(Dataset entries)
BEGIN
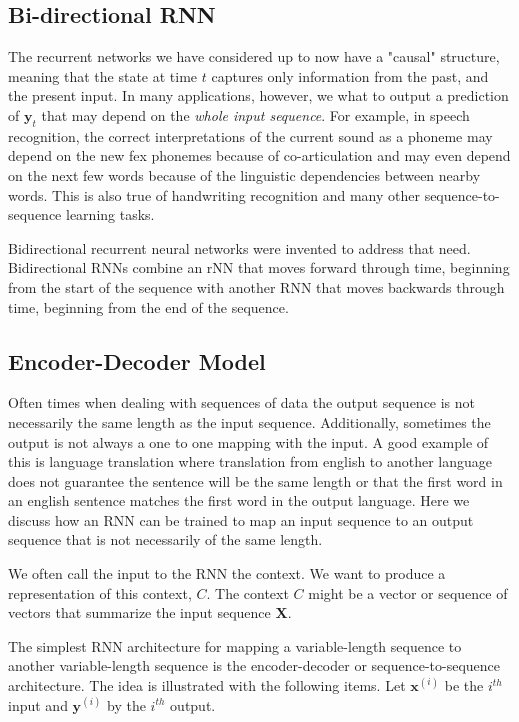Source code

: \documentclass[12pt]{article}
\begin{document}
        \subsection{Bi-directional RNN}
            The recurrent networks we have considered up to now have a "causal" structure, meaning that the state at
            time $t$ captures only information from the past, and the present input. In many applications, however, we
            what to output a prediction of $\boldsymbol{y}_t$ that may depend on the \textit{whole input sequence}. For
            example, in speech recognition, the correct interpretations of the current sound as a phoneme may depend on
            the new fex phonemes because of co-articulation and may even depend on the next few words because of the
            linguistic dependencies between nearby words. This is also true of handwriting recognition and many other
            sequence-to-sequence learning tasks.

            Bidirectional recurrent neural networks were invented to address that need. Bidirectional RNNs combine an
            rNN that moves forward through time, beginning from the start of the sequence with another RNN that moves
            backwards through time, beginning from the end of the sequence. 
            
    \subsection{Encoder-Decoder Model}
        Often times when dealing with sequences of data the output sequence is not necessarily the same length as the
        input sequence. Additionally, sometimes the output is not always a one to one mapping with the input. A good
        example of this is language translation where translation from english to another language does not guarantee
        the sentence will be the same length or that the first word in an english sentence matches the first word in the
        output language. Here we discuss how an RNN can be trained to map an input sequence to an output sequence that
        is not necessarily of the same length.

        We often call the input to the RNN the context. We want to produce a representation of this context, $C$. The
        context $C$ might be a vector or sequence of vectors that summarize the input sequence $\boldsymbol{X}$.

        The simplest RNN architecture for mapping a variable-length sequence to another variable-length sequence is the
        encoder-decoder or sequence-to-sequence architecture. The idea is illustrated with the following items. Let
        $\boldsymbol{x}^{(i)}$ be the $i^{th}$ input and $\boldsymbol{y}^{(i)}$ by the $i^{th}$ output.
\end{document}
END
Before answering, check every line of the records for the string "length", then state how many lines have it, with the number only.

4